*EXERCISE DETAILS*
Here, the job is to give back every entry below unchanged, omitting pictures.

================

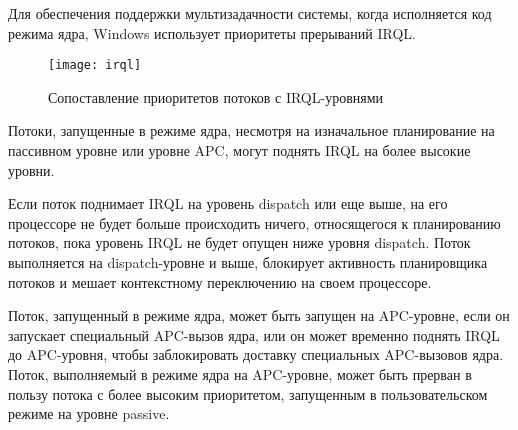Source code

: Для обеспечения поддержки мультизадачности системы, когда
исполняется код режима ядра, Windows использует приоритеты
прерываний IRQL.

\begin{figure}[H]
    \centering
    \texttt{[image: irql]}
    \caption{Сопоставление приоритетов потоков с IRQL-уровнями}
\end{figure}

Потоки, запущенные в режиме ядра, несмотря на изначальное планирование
на пассивном уровне или уровне APC, могут поднять IRQL на более
высокие уровни.

Если поток поднимает IRQL на уровень dispatch или еще выше, на
его процессоре не будет больше происходить ничего, относящегося
к планированию потоков, пока уровень IRQL не будет опущен ниже
уровня dispatch. Поток выполняется на dispatch-уровне и выше,
блокирует активность планировщика потоков и мешает контекстному
переключению на своем процессоре.

Поток, запущенный в режиме ядра, может быть запущен на APC-уровне,
если он запускает специальный APC-вызов ядра, или он может временно
поднять IRQL до APC-уровня, чтобы заблокировать доставку специальных
APC-вызовов ядра. Поток, выполняемый в режиме ядра на APC-уровне,
может быть прерван в пользу потока с более высоким приоритетом,
запущенным в пользовательском режиме на уровне passive.
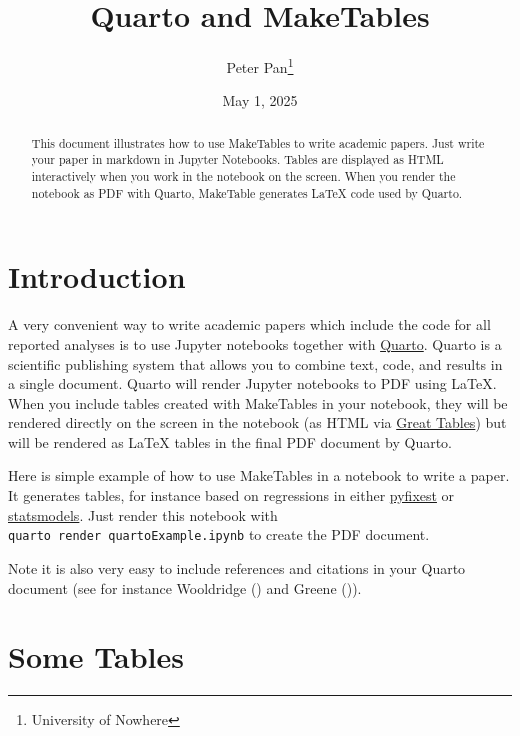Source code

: \documentclass[
  11pt,
  a4paper,
  DIV=11,
  numbers=noendperiod]{scrartcl}
\title{Quarto and MakeTables}
\author{Peter Pan\footnote{University of Nowhere}}
\date{May 1, 2025}
\begin{document}
\maketitle
\begin{abstract}
This document illustrates how to use MakeTables to write academic
papers. Just write your paper in markdown in Jupyter Notebooks. Tables
are displayed as HTML interactively when you work in the notebook on the
screen. When you render the notebook as PDF with Quarto, MakeTable
generates LaTeX code used by Quarto.

\newpage
\end{abstract}


\onehalfspacing

\section{Introduction}\label{introduction}

A very convenient way to write academic papers which include the code
for all reported analyses is to use Jupyter notebooks together with
\href{https://quarto.org/}{Quarto}. Quarto is a scientific publishing
system that allows you to combine text, code, and results in a single
document. Quarto will render Jupyter notebooks to PDF using LaTeX. When
you include tables created with MakeTables in your notebook, they will
be rendered directly on the screen in the notebook (as HTML via
\href{https://posit-dev.github.io/great-tables/articles/intro.html}{Great
Tables}) but will be rendered as LaTeX tables in the final PDF document
by Quarto.

Here is simple example of how to use MakeTables in a notebook to write a
paper. It generates tables, for instance based on regressions in either
\href{https://py-econometrics.github.io/pyfixest/pyfixest.html}{pyfixest}
or \href{https://www.statsmodels.org/stable/index.html}{statsmodels}.
Just render this notebook with
\texttt{quarto\ render\ quartoExample.ipynb} to create the PDF document.

Note it is also very easy to include references and citations in your
Quarto document (see for instance Wooldridge
() and Greene
()).

\section{Some Tables}\label{some-tables}
\end{document}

================

*SOLVED EXERCISE*
Source code

: Для обеспечения поддержки мультизадачности системы, когда
исполняется код режима ядра, Windows использует приоритеты
прерываний IRQL.

\begin{figure}[H]
    \centering
    \texttt{[image: irql]}
    \caption{Сопоставление приоритетов потоков с IRQL-уровнями}
\end{figure}

Потоки, запущенные в режиме ядра, несмотря на изначальное планирование
на пассивном уровне или уровне APC, могут поднять IRQL на более
высокие уровни.

Если поток поднимает IRQL на уровень dispatch или еще выше, на
его процессоре не будет больше происходить ничего, относящегося
к планированию потоков, пока уровень IRQL не будет опущен ниже
уровня dispatch. Поток выполняется на dispatch-уровне и выше,
блокирует активность планировщика потоков и мешает контекстному
переключению на своем процессоре.

Поток, запущенный в режиме ядра, может быть запущен на APC-уровне,
если он запускает специальный APC-вызов ядра, или он может временно
поднять IRQL до APC-уровня, чтобы заблокировать доставку специальных
APC-вызовов ядра. Поток, выполняемый в режиме ядра на APC-уровне,
может быть прерван в пользу потока с более высоким приоритетом,
запущенным в пользовательском режиме на уровне passive.
Source code

: \documentclass[
  11pt,
  a4paper,
  DIV=11,
  numbers=noendperiod]{scrartcl}
\title{Quarto and MakeTables}
\author{Peter Pan\footnote{University of Nowhere}}
\date{May 1, 2025}
\begin{document}
\maketitle
\begin{abstract}
This document illustrates how to use MakeTables to write academic
papers. Just write your paper in markdown in Jupyter Notebooks. Tables
are displayed as HTML interactively when you work in the notebook on the
screen. When you render the notebook as PDF with Quarto, MakeTable
generates LaTeX code used by Quarto.

\newpage
\end{abstract}


\onehalfspacing

\section{Introduction}\label{introduction}

A very convenient way to write academic papers which include the code
for all reported analyses is to use Jupyter notebooks together with
\href{https://quarto.org/}{Quarto}. Quarto is a scientific publishing
system that allows you to combine text, code, and results in a single
document. Quarto will render Jupyter notebooks to PDF using LaTeX. When
you include tables created with MakeTables in your notebook, they will
be rendered directly on the screen in the notebook (as HTML via
\href{https://posit-dev.github.io/great-tables/articles/intro.html}{Great
Tables}) but will be rendered as LaTeX tables in the final PDF document
by Quarto.

Here is simple example of how to use MakeTables in a notebook to write a
paper. It generates tables, for instance based on regressions in either
\href{https://py-econometrics.github.io/pyfixest/pyfixest.html}{pyfixest}
or \href{https://www.statsmodels.org/stable/index.html}{statsmodels}.
Just render this notebook with
\texttt{quarto\ render\ quartoExample.ipynb} to create the PDF document.

Note it is also very easy to include references and citations in your
Quarto document (see for instance Wooldridge
() and Greene
()).

\section{Some Tables}\label{some-tables}
\end{document}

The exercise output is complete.